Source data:
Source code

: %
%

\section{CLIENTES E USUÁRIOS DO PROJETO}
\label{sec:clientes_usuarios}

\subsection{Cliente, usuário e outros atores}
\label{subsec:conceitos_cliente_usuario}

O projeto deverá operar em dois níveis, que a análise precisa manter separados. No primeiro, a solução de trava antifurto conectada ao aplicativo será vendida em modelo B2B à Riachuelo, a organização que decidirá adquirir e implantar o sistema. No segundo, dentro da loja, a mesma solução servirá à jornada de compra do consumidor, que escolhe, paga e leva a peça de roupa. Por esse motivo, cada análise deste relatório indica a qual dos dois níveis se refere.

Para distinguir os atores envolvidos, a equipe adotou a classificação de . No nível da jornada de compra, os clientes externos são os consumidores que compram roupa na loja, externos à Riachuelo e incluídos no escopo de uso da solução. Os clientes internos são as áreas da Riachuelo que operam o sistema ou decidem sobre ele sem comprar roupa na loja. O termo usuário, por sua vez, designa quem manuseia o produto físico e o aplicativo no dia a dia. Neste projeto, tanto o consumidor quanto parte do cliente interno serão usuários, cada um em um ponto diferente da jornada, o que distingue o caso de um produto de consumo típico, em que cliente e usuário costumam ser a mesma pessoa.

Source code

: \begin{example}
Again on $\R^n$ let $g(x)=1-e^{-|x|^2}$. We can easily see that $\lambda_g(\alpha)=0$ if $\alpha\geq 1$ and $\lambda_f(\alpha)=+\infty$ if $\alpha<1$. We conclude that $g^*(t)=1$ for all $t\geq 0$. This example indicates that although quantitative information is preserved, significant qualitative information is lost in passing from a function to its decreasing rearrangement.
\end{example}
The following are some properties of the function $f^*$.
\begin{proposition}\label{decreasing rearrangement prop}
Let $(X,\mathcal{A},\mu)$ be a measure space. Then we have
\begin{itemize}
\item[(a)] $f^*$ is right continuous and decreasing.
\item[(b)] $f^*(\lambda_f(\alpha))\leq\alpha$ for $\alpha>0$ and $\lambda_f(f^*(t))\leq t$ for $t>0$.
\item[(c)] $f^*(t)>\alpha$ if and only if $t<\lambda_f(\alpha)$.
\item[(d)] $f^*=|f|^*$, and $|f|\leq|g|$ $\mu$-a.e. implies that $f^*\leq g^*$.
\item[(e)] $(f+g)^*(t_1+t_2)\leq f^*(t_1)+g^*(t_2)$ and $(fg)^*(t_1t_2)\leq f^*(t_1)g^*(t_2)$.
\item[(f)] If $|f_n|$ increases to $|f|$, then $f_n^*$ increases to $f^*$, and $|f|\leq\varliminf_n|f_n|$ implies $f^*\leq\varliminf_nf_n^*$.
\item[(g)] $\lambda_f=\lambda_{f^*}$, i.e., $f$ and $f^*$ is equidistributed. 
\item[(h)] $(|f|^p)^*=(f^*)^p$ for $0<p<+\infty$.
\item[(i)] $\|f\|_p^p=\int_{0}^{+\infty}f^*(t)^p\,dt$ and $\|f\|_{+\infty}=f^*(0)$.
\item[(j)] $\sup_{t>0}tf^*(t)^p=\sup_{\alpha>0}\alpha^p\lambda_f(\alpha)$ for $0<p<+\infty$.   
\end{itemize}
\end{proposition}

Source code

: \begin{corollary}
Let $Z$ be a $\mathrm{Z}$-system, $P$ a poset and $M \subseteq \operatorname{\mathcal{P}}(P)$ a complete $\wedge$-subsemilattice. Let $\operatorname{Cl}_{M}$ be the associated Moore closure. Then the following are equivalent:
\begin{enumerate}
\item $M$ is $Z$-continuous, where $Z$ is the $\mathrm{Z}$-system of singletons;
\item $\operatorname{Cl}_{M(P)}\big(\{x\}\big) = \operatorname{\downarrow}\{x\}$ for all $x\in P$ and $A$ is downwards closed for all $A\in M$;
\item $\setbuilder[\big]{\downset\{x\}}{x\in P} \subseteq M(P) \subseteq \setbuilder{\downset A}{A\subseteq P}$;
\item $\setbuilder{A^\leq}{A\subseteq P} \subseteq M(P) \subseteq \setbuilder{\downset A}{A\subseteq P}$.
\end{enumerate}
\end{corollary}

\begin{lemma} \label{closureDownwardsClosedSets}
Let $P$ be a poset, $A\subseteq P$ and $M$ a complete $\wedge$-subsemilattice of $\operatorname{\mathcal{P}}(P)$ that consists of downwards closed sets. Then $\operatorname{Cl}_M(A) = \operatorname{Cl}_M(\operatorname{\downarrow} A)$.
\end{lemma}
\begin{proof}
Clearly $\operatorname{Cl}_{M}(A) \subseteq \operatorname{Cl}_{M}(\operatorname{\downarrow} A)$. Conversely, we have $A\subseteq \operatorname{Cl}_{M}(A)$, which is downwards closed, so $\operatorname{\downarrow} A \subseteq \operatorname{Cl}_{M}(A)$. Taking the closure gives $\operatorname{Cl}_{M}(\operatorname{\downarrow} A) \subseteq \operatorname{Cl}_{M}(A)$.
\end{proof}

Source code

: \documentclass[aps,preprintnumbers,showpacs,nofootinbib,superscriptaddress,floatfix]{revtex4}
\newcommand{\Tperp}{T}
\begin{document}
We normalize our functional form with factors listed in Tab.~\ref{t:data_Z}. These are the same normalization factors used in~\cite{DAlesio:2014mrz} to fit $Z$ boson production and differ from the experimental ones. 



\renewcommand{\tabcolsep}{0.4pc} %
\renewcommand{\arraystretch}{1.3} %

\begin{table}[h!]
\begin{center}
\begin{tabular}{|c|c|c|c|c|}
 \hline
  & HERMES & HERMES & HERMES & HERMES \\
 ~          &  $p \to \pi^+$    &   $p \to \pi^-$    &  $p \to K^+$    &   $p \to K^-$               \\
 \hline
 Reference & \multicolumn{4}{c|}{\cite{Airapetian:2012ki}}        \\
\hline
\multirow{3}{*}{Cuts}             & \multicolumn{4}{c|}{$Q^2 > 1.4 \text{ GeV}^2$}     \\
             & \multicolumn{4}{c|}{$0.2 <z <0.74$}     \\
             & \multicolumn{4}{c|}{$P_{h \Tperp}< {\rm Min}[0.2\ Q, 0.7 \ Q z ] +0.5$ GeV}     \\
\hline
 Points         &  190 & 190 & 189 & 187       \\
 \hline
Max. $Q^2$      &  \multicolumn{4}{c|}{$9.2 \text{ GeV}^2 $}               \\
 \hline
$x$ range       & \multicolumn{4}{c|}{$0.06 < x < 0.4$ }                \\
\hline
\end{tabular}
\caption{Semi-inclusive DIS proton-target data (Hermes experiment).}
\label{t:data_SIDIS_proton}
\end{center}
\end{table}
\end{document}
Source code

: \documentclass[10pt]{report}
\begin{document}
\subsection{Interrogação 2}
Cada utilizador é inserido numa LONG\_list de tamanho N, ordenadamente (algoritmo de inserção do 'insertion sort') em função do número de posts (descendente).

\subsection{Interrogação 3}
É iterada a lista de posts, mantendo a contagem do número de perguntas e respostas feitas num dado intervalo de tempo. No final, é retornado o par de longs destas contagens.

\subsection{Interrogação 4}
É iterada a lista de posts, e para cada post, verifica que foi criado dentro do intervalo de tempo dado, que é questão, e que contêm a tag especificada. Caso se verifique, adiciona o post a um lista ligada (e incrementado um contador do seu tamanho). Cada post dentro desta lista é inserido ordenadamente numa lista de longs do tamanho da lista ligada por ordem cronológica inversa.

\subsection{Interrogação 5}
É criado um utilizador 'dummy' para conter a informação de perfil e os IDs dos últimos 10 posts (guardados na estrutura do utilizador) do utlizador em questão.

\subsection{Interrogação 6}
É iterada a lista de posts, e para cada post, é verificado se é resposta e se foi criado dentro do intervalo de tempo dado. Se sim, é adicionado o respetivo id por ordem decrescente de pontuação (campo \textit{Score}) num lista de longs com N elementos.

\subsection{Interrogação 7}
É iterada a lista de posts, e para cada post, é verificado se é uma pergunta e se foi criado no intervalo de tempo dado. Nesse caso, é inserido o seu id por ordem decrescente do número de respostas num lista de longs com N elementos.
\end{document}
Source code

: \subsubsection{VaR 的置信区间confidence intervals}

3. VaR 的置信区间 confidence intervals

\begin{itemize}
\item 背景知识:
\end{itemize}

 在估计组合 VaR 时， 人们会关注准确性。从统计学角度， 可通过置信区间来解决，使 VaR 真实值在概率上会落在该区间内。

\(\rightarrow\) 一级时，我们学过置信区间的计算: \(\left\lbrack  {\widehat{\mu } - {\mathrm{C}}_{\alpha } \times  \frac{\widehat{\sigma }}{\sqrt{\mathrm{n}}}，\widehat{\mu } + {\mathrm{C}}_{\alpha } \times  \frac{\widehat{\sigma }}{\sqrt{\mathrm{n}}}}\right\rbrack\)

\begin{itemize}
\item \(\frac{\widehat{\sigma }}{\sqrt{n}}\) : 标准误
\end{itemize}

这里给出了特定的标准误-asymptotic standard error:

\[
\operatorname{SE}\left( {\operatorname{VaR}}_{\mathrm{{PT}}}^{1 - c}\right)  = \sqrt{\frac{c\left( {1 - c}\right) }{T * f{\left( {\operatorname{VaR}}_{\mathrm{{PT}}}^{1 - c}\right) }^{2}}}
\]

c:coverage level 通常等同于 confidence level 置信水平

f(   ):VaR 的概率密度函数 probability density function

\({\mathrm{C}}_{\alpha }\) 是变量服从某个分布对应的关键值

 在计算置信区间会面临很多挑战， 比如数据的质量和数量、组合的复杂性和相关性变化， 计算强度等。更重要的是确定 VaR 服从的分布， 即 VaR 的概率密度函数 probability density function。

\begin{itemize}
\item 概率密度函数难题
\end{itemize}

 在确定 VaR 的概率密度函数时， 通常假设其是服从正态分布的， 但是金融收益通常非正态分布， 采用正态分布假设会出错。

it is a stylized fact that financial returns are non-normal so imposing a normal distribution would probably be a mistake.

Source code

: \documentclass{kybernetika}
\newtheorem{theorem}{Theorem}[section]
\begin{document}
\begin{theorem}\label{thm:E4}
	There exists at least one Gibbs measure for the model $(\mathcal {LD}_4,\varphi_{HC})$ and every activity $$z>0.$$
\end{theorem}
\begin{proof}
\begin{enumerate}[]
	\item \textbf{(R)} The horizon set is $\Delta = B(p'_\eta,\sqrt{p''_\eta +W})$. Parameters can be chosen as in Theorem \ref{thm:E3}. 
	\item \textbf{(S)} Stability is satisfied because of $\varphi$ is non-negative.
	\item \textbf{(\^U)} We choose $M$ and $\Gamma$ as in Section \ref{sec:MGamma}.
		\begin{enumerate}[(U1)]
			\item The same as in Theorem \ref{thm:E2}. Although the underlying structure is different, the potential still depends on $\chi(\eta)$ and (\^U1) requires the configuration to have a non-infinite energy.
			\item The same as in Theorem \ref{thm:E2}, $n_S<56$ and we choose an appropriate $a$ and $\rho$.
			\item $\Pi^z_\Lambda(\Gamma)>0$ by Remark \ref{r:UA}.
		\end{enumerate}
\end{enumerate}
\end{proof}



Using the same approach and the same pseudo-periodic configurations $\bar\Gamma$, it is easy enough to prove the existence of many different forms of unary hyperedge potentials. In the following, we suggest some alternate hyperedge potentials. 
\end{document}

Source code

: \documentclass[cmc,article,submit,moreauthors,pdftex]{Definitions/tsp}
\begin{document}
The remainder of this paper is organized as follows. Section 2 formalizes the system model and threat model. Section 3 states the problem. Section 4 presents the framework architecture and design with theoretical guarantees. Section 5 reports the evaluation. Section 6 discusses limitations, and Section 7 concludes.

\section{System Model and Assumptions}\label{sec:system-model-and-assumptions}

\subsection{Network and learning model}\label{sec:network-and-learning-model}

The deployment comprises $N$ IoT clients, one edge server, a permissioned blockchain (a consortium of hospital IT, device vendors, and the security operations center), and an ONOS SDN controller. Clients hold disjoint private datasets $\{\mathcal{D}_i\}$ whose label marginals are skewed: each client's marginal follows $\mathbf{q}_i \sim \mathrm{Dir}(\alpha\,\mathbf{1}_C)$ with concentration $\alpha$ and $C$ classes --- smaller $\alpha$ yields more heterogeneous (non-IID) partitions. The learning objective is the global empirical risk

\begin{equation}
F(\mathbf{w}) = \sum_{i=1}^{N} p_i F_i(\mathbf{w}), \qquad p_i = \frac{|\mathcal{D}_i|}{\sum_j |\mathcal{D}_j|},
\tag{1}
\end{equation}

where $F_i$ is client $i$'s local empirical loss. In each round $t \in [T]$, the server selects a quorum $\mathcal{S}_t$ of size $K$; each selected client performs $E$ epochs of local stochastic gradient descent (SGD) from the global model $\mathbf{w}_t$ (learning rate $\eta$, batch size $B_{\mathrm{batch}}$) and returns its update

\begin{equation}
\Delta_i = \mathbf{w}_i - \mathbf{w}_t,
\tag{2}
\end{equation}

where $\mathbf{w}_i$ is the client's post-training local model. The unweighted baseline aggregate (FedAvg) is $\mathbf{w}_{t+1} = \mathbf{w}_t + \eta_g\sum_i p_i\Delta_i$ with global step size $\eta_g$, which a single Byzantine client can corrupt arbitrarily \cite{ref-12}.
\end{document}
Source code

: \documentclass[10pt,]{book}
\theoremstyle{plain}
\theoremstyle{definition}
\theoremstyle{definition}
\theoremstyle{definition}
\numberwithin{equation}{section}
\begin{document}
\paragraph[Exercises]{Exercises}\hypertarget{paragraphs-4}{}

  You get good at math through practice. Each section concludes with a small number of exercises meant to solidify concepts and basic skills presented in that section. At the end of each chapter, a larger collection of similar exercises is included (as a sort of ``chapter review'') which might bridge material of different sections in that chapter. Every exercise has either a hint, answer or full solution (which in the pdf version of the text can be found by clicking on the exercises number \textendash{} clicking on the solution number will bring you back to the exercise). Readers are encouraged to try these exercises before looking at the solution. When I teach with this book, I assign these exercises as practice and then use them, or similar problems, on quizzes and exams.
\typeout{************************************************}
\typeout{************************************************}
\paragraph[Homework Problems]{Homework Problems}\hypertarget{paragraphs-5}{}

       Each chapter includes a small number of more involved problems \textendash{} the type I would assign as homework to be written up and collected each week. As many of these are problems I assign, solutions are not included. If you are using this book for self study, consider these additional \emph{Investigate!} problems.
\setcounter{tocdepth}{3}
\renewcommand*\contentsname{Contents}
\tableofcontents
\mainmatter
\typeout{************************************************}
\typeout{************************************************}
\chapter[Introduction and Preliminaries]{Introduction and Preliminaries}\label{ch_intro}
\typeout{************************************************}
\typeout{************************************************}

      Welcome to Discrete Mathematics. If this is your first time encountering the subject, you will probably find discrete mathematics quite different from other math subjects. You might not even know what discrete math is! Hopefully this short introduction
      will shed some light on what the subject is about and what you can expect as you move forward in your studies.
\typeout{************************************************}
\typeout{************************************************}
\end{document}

### Work order
Reply with the lines from the first line of the entries through the line that contains "O projeto deverá", repeated exactly with both ends kept, and with nothing else.

### Exercise result
Source code

: %
%

\section{CLIENTES E USUÁRIOS DO PROJETO}
\label{sec:clientes_usuarios}

\subsection{Cliente, usuário e outros atores}
\label{subsec:conceitos_cliente_usuario}

O projeto deverá operar em dois níveis, que a análise precisa manter separados. No primeiro, a solução de trava antifurto conectada ao aplicativo será vendida em modelo B2B à Riachuelo, a organização que decidirá adquirir e implantar o sistema. No segundo, dentro da loja, a mesma solução servirá à jornada de compra do consumidor, que escolhe, paga e leva a peça de roupa. Por esse motivo, cada análise deste relatório indica a qual dos dois níveis se refere.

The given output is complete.